14. Solution Walkthrough

See solution.py:

  • can_finish_kahns(N, prereqs) — BFS / Kahn’s. Returns bool.
  • can_finish_dfs_coloring(N, prereqs) — 3-color DFS. Returns bool.
  • find_order_kahns(N, prereqs) — LC 210 bonus. Returns the order or [].
  • find_cycle_dfs(N, prereqs) — Q5 follow-up. Returns the cycle as a list of node ids or None.
  • has_cycle_brute(N, prereqs) — O(N · (V+E)) baseline: run DFS from every node, track parent path. Used as the oracle in stress tests.
  • stress_test() — 1000 random graphs (both guaranteed-DAG and possibly-cyclic), all three implementations agree with brute baseline; find_order_kahns also verified to produce a valid order.
  • edge_cases() — empty prereqs, self-loop, two-node cycle, chain length 1000, diamond, disconnected with one cyclic component.

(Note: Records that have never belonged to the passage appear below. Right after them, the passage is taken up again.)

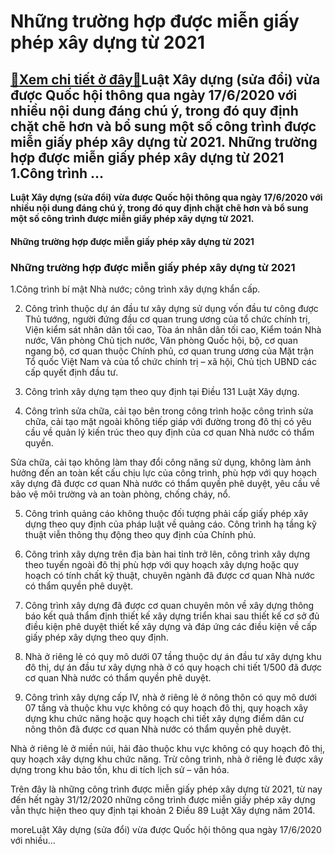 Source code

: Những trường hợp được miễn giấy phép xây dựng từ 2021
=====================================================

[:gift:Xem chi tiết ở đây:gift:](https://hddtvn.com/nhung-truong-hop-duoc-mien-giay-phep-xay-dung-tu-2021/)Luật Xây dựng (sửa đổi) vừa được Quốc hội thông qua ngày 17/6/2020 với nhiều nội dung đáng chú ý, trong đó quy định chặt chẽ hơn và bổ sung một số công trình được miễn giấy phép xây dựng từ 2021. Những trường hợp được miễn giấy phép xây dựng từ 2021 1.Công trình …
------------------------------------------------------------------------------------------------------------------------------------------------------------------------------------------------------------------------------------------------------------------------

**Luật Xây dựng (sửa đổi) vừa được Quốc hội thông qua ngày 17/6/2020 với nhiều nội dung đáng chú ý, trong đó quy định chặt chẽ hơn và bổ sung một số công trình được miễn giấy phép xây dựng từ 2021.**


#### Những trường hợp được miễn giấy phép xây dựng từ 2021


### Những trường hợp được miễn giấy phép xây dựng từ 2021


1.Công trình bí mật Nhà nước; công trình xây dựng khẩn cấp.


2. Công trình thuộc dự án đầu tư xây dựng sử dụng vốn đầu tư công được Thủ tướng, người đứng đầu cơ quan trung ương của tổ chức chính trị, Viện kiểm sát nhân dân tối cao, Tòa án nhân dân tối cao, Kiểm toán Nhà nước, Văn phòng Chủ tịch nước, Văn phòng Quốc hội, bộ, cơ quan ngang bộ, cơ quan thuộc Chính phủ, cơ quan trung ương của Mặt trận Tổ quốc Việt Nam và của tổ chức chính trị – xã hội, Chủ tịch UBND các cấp quyết định đầu tư.


3. Công trình xây dựng tạm theo quy định tại Điều 131 Luật Xây dựng.


4. Công trình sửa chữa, cải tạo bên trong công trình hoặc công trình sửa chữa, cải tạo mặt ngoài không tiếp giáp với đường trong đô thị có yêu cầu về quản lý kiến trúc theo quy định của cơ quan Nhà nước có thẩm quyền.


Sửa chữa, cải tạo không làm thay đổi công năng sử dụng, không làm ảnh hưởng đến an toàn kết cấu chịu lực của công trình, phù hợp với quy hoạch xây dựng đã được cơ quan Nhà nước có thẩm quyền phê duyệt, yêu cầu về bảo vệ môi trường và an toàn phòng, chống cháy, nổ.


5. Công trình quảng cáo không thuộc đối tượng phải cấp giấy phép xây dựng theo quy định của pháp luật về quảng cáo. Công trình hạ tầng kỹ thuật viễn thông thụ động theo quy định của Chính phủ.


6. Công trình xây dựng trên địa bàn hai tỉnh trở lên, công trình xây dựng theo tuyến ngoài đô thị phù hợp với quy hoạch xây dựng hoặc quy hoạch có tính chất kỹ thuật, chuyên ngành đã được cơ quan Nhà nước có thẩm quyền phê duyệt.


7. Công trình xây dựng đã được cơ quan chuyên môn về xây dựng thông báo kết quả thẩm định thiết kế xây dựng triển khai sau thiết kế cơ sở đủ điều kiện phê duyệt thiết kế xây dựng và đáp ứng các điều kiện về cấp giấy phép xây dựng theo quy định.


8. Nhà ở riêng lẻ có quy mô dưới 07 tầng thuộc dự án đầu tư xây dựng khu đô thị, dự án đầu tư xây dựng nhà ở có quy hoạch chi tiết 1/500 đã được cơ quan Nhà nước có thẩm quyền phê duyệt.


9. Công trình xây dựng cấp IV, nhà ở riêng lẻ ở nông thôn có quy mô dưới 07 tầng và thuộc khu vực không có quy hoạch đô thị, quy hoạch xây dựng khu chức năng hoặc quy hoạch chi tiết xây dựng điểm dân cư nông thôn đã được cơ quan Nhà nước có thẩm quyền phê duyệt.


Nhà ở riêng lẻ ở miền núi, hải đảo thuộc khu vực không có quy hoạch đô thị, quy hoạch xây dựng khu chức năng. Trừ công trình, nhà ở riêng lẻ được xây dựng trong khu bảo tồn, khu di tích lịch sử – văn hóa.


Trên đây là những công trình được miễn giấy phép xây dựng từ 2021, từ nay đến hết ngày 31/12/2020 những công trình được miễn giấy phép xây dựng vẫn thực hiện theo quy định tại khoản 2 Điều 89 Luật Xây dựng năm 2014.


moreLuật Xây dựng (sửa đổi) vừa được Quốc hội thông qua ngày 17/6/2020 với nhiều…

Run: python3 solution.py → “ALL TESTS PASSED”.


15. Beyond the Problem

Principal-engineer code review comment:

“Two things. First: please log the cycle path when you detect one. return False is what LeetCode wants; what production needs is raise CycleError(cycle=[3, 7, 12, 3]) so the on-call engineer can read the dependency log at 3am and know which three services to break. Cycle reconstruction is 6 extra lines in the 3-color DFS — please do it. Second: if you’re about to ship Kahn’s, also export topological_order() — once we have the in-degree machinery built, refusing to return the order is just rude to the next caller.”

Connections forward:

  • p24 (Pacific Atlantic) — multi-source BFS, another canonical “inversion” pattern.
  • LC 210 (Course Schedule II), LC 269 (Alien Dictionary), LC 444 (Sequence Reconstruction) — all same algorithm.
  • LC 802 (Find Eventual Safe States) — 3-color DFS variant.
  • Production: every build system on Earth (make, ninja, Bazel, npm, pip, cargo, gradle), spreadsheet recalc engines, course catalog planners, dataflow schedulers (Airflow, Dagster, Prefect), database query planners (join order via topo sort over dependency graph of intermediate results).
  • Theoretical: topological sort is THE entry point to scheduling theory; from here, CPM (critical path method), PERT, and the entire field of project scheduling open up.